The US 10-year burst above the 3.5% barrier today to reach its highest level since February 2011, while the 30-year yield touched 3.61%, its highest level since April 2014. These developments came ahead of the Fed's rate announcement.

 

 

Whenever there is a chance for investors to earn money after a relief rally, they seize it. Given all that is going on in the world right now, why would they not? The economic prognosis is still bleak.


Although inflation may have subsided a little, it is still excessive and may continue to rise for a longer period of time than anticipated. This occurred once more this week. US index futures had risen into Monday's close, but they began to decline after the new day in Asia had begun, and the selling persisted until the US cash markets had opened.

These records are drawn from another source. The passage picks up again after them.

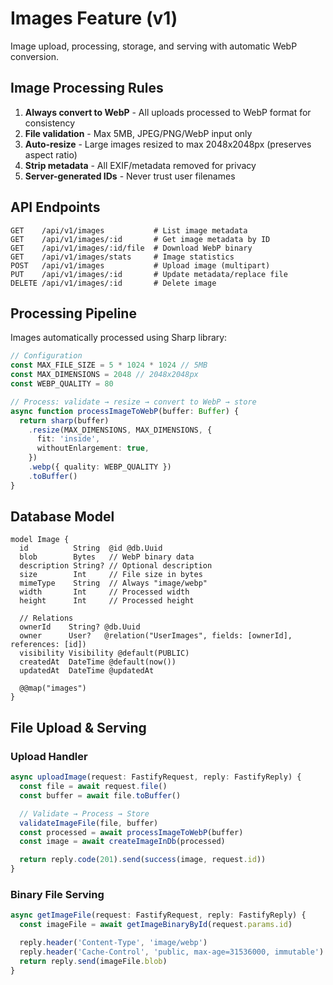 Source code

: # Images Feature (v1)

Image upload, processing, storage, and serving with automatic WebP conversion.

## Image Processing Rules

1. **Always convert to WebP** - All uploads processed to WebP format for
   consistency
2. **File validation** - Max 5MB, JPEG/PNG/WebP input only
3. **Auto-resize** - Large images resized to max 2048x2048px (preserves aspect
   ratio)
4. **Strip metadata** - All EXIF/metadata removed for privacy
5. **Server-generated IDs** - Never trust user filenames

## API Endpoints

```http
GET    /api/v1/images           # List image metadata
GET    /api/v1/images/:id       # Get image metadata by ID
GET    /api/v1/images/:id/file  # Download WebP binary
GET    /api/v1/images/stats     # Image statistics
POST   /api/v1/images           # Upload image (multipart)
PUT    /api/v1/images/:id       # Update metadata/replace file
DELETE /api/v1/images/:id       # Delete image
```

## Processing Pipeline

Images automatically processed using Sharp library:

```ts
// Configuration
const MAX_FILE_SIZE = 5 * 1024 * 1024 // 5MB
const MAX_DIMENSIONS = 2048 // 2048x2048px
const WEBP_QUALITY = 80

// Process: validate → resize → convert to WebP → store
async function processImageToWebP(buffer: Buffer) {
  return sharp(buffer)
    .resize(MAX_DIMENSIONS, MAX_DIMENSIONS, {
      fit: 'inside',
      withoutEnlargement: true,
    })
    .webp({ quality: WEBP_QUALITY })
    .toBuffer()
}
```

## Database Model

```prisma
model Image {
  id          String  @id @db.Uuid
  blob        Bytes   // WebP binary data
  description String? // Optional description
  size        Int     // File size in bytes
  mimeType    String  // Always "image/webp"
  width       Int     // Processed width
  height      Int     // Processed height

  // Relations
  ownerId    String? @db.Uuid
  owner      User?   @relation("UserImages", fields: [ownerId], references: [id])
  visibility Visibility @default(PUBLIC)
  createdAt  DateTime @default(now())
  updatedAt  DateTime @updatedAt

  @@map("images")
}
```

## File Upload & Serving

### Upload Handler

```ts
async uploadImage(request: FastifyRequest, reply: FastifyReply) {
  const file = await request.file()
  const buffer = await file.toBuffer()

  // Validate → Process → Store
  validateImageFile(file, buffer)
  const processed = await processImageToWebP(buffer)
  const image = await createImageInDb(processed)

  return reply.code(201).send(success(image, request.id))
}
```

### Binary File Serving

```ts
async getImageFile(request: FastifyRequest, reply: FastifyReply) {
  const imageFile = await getImageBinaryById(request.params.id)

  reply.header('Content-Type', 'image/webp')
  reply.header('Cache-Control', 'public, max-age=31536000, immutable')
  return reply.send(imageFile.blob)
}
```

As increasing interest rate forecasts continue to put pressure on zero-yielding assets, gold and silver plummeted. The former is still under pressure after breaking to a new low for the year below $1680 last week.


In the future, everything will depend on when interest rate increases are fully priced. The stock market won't be able to shine very brilliantly until this takes place. Incoming data, particularly inflation data, largely determines how quickly the markets will price in rate rises.


Given those longer-term lower lows and lower highs, the Dow Jones is still moving down and is comfortably above the market. The 200-day moving average is now heading lower. Resistance is replacing old supports. One such region is the area around 31000, where the index previously made a reversal. But as of right now, this region has turned into resistance, indicating that sellers continue to have complete influence over price activity. From here, the Dow might decline near its summer low in front of a busy week.